Limitations and Future Directions

While PhysCodeBench and SMRF focus on symbolic simulation via high-level APIs, algorithmic generation of low-level solvers remains unsolved. The dataset is currently limited to Genesis; inclusion of additional engines and more exotic physical phenomena (e.g., electromagnetism, quantum effects) is left for future iterations. The multi-agent inference pipeline incurs computational overhead, which must be balanced against deployment constraints in real-time or embedded applications.

A natural progression involves expanding the dataset, automating more aspects of physical law measurement (e.g., direct conservation checks), and integrating advanced fine-tuning for low-level algorithmic synthesis.

Conclusion

PhysCodeBench introduces a rigorous, expert-annotated platform for assessment of physics-aware 3D simulation synthesis, and the SMRF self-corrective multi-agent framework defines a new SOTA paradigm in aligning executable code generation with physical correctness.
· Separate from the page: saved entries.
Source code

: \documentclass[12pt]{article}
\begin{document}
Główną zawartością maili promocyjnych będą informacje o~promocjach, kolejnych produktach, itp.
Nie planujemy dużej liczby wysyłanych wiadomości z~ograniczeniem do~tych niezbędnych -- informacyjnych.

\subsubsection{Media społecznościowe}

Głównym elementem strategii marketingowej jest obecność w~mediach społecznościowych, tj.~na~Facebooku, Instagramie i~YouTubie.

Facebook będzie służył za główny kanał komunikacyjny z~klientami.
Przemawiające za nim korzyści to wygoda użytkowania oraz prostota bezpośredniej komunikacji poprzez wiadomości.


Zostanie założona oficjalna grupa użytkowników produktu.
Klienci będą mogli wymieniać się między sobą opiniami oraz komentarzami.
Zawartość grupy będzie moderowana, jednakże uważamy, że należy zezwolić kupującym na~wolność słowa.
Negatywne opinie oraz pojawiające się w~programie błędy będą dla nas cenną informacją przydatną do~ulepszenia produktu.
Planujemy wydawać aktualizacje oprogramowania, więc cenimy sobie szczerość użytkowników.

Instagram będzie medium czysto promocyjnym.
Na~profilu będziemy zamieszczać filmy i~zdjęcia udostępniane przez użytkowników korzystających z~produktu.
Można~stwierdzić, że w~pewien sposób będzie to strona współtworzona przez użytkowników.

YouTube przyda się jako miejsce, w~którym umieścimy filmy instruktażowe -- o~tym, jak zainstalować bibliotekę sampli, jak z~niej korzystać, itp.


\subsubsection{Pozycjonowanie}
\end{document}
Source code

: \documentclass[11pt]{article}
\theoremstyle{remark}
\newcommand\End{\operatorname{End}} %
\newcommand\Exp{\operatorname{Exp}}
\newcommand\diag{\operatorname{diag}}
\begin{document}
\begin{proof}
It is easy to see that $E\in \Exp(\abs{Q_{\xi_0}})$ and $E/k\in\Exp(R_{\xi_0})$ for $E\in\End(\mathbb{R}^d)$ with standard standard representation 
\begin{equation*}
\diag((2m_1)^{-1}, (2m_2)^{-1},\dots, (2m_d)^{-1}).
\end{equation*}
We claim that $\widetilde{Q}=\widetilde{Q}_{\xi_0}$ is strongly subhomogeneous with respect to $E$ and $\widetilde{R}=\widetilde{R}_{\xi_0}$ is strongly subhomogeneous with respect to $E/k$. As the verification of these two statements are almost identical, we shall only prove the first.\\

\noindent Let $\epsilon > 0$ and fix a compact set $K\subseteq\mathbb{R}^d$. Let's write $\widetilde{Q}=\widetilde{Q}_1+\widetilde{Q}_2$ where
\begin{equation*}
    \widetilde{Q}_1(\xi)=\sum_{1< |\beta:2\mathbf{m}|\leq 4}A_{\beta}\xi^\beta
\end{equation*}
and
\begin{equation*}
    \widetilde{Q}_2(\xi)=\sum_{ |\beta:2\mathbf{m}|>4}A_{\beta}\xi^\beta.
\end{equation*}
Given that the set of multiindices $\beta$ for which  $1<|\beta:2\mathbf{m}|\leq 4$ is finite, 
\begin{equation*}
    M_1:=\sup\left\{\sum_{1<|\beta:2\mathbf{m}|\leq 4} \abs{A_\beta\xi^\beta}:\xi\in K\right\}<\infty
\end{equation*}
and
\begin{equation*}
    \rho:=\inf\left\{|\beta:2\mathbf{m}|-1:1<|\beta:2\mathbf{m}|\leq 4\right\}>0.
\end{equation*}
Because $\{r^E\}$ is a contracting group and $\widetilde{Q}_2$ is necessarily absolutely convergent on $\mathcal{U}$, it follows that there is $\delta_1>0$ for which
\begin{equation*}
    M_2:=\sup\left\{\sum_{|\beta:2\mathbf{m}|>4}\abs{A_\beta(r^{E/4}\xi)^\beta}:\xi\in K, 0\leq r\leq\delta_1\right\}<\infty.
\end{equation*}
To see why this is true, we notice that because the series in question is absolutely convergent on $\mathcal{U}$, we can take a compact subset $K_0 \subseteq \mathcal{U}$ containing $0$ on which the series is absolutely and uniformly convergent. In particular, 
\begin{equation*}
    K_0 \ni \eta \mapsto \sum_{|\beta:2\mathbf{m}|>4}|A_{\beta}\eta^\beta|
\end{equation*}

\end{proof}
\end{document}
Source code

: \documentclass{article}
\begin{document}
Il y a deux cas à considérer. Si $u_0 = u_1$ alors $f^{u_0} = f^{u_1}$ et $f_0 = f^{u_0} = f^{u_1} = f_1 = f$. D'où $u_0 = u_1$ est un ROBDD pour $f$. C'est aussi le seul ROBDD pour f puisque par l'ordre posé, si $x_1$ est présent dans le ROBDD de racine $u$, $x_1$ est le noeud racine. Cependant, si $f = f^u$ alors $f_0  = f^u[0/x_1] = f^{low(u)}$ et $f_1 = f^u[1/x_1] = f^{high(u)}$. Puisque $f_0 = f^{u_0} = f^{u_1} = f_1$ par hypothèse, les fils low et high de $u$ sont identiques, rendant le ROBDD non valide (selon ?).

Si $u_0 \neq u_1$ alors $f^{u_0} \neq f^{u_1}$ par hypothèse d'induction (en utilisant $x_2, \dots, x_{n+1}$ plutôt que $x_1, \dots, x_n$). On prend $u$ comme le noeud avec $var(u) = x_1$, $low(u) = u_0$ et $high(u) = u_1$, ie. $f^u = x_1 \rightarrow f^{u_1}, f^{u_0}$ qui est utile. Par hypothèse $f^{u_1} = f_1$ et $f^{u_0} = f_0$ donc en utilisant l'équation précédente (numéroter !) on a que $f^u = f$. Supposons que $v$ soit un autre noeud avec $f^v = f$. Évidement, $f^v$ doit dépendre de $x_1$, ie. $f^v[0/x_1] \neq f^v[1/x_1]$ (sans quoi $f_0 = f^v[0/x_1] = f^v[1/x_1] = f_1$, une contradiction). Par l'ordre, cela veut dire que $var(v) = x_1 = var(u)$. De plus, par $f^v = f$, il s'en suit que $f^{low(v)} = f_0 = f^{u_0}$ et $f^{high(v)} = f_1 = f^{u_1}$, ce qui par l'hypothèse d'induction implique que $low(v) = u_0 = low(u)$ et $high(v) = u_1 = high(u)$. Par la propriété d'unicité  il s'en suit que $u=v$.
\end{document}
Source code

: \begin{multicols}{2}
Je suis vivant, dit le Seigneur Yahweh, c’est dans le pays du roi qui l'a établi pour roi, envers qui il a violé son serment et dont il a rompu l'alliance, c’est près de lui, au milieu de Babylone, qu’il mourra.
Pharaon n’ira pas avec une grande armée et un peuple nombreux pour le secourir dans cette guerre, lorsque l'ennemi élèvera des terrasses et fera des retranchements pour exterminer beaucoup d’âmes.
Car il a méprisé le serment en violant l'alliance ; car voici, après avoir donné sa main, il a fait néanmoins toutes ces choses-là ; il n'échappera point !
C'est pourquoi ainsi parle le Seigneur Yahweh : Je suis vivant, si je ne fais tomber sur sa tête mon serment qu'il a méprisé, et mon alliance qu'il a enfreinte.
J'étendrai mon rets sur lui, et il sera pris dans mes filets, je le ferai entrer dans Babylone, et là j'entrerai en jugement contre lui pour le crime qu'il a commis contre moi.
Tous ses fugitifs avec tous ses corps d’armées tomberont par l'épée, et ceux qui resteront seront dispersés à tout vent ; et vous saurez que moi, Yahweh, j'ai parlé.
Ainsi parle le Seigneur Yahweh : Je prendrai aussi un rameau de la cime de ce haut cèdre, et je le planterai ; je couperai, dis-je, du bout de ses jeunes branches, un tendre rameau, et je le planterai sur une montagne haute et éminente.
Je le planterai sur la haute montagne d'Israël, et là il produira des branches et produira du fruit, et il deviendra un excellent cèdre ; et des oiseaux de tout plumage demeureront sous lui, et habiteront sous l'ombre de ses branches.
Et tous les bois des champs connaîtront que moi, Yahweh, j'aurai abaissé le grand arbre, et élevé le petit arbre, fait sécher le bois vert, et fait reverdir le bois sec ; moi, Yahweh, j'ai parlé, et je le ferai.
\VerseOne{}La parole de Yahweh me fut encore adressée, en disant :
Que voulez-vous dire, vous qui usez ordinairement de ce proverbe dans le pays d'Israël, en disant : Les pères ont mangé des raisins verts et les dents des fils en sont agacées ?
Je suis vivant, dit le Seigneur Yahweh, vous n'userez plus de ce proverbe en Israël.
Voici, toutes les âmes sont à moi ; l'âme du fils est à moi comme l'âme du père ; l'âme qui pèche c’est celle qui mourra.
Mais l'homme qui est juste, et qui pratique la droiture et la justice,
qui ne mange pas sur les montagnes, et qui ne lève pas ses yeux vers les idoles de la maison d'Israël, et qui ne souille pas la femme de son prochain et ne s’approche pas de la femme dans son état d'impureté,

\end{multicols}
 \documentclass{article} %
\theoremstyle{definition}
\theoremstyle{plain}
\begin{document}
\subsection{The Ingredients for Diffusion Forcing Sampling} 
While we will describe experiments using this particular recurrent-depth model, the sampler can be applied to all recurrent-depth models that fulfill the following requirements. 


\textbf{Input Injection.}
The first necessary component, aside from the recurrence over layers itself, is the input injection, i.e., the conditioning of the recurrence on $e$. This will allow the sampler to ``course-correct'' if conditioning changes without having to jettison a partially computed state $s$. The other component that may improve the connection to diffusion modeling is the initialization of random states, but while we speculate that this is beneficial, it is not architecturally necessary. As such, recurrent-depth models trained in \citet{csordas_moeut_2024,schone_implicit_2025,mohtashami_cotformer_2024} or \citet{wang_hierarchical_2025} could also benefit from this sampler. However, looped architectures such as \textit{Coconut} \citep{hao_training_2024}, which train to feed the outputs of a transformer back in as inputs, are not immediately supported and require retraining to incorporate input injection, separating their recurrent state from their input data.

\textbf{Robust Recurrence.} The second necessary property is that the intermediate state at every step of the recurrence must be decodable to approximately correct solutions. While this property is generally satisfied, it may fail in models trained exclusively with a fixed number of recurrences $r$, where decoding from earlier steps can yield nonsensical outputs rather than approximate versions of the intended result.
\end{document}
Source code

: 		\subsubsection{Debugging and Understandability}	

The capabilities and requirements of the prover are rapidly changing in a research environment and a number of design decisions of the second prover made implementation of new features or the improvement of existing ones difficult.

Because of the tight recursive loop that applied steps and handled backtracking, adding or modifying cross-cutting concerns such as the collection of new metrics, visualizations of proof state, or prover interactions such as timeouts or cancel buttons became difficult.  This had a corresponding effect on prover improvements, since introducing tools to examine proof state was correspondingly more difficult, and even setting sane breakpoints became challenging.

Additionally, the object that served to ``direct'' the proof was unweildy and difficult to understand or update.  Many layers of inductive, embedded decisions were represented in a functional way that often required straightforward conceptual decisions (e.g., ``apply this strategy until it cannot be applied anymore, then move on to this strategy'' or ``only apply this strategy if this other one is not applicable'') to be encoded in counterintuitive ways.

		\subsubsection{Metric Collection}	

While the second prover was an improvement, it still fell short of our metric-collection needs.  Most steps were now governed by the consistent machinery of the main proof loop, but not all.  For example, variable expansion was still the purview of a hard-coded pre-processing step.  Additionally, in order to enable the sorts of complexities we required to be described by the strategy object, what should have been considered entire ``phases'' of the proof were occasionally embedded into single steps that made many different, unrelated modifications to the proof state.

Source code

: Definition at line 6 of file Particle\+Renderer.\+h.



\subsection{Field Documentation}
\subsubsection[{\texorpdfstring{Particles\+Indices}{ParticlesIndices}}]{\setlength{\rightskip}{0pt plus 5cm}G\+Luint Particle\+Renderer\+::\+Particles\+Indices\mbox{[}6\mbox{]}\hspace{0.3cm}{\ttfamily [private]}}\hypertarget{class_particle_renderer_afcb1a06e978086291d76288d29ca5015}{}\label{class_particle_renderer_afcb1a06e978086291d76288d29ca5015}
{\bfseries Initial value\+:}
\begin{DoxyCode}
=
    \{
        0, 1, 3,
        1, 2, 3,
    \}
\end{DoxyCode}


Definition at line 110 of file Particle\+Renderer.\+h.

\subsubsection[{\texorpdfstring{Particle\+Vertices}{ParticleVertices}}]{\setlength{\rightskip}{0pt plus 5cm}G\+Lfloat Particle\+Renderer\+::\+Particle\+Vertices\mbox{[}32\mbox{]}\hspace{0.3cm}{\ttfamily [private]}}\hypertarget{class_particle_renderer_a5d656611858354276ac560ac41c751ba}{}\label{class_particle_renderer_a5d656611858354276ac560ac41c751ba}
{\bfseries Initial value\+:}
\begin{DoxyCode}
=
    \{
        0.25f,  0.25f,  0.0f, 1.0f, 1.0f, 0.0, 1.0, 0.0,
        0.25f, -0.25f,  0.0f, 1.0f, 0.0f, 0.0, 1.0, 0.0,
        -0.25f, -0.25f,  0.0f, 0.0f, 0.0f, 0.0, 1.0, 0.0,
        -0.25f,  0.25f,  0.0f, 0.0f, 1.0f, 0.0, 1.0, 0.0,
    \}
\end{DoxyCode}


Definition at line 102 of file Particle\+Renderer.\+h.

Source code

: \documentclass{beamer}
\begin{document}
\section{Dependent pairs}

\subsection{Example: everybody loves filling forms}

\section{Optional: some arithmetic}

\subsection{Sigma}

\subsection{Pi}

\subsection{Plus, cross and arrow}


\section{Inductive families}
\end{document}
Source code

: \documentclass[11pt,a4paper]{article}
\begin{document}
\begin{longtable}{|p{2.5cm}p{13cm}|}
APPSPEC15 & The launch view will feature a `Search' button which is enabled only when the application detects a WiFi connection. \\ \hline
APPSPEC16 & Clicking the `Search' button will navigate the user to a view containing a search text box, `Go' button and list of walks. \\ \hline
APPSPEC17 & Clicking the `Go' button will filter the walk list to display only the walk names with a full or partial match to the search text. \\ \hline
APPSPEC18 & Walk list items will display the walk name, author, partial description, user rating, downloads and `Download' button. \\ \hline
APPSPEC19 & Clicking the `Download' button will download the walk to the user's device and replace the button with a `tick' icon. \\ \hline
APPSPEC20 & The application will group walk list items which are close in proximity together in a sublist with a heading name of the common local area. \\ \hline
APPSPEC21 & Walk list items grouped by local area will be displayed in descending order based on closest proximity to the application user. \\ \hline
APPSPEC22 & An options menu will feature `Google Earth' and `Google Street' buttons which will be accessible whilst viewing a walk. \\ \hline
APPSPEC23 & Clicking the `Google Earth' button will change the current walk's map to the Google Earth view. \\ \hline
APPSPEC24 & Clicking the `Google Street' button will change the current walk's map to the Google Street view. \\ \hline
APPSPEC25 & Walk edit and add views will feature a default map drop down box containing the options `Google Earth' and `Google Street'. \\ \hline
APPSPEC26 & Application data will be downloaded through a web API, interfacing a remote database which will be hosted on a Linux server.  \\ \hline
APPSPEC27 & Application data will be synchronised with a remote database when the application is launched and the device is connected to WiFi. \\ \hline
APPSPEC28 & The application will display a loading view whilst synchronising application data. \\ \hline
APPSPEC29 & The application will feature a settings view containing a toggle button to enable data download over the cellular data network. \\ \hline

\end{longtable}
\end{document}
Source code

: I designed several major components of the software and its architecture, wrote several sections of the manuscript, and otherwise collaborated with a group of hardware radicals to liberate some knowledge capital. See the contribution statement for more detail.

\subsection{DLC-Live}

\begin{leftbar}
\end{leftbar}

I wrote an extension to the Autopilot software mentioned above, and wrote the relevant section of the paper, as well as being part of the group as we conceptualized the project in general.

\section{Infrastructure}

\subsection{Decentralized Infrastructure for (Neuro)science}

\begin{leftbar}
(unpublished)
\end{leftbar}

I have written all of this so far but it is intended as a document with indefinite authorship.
The results decisively show that single-agent LLMs do not suffice for in-domain fidelity, and that agent specialization coupled with expert-informed preference alignment substantially closes the gap between language, code, and physics. This work will serve as a foundation for future development of AI systems in science, engineering, and digital fabrication requiring reliable, physically-accurate simulation synthesis.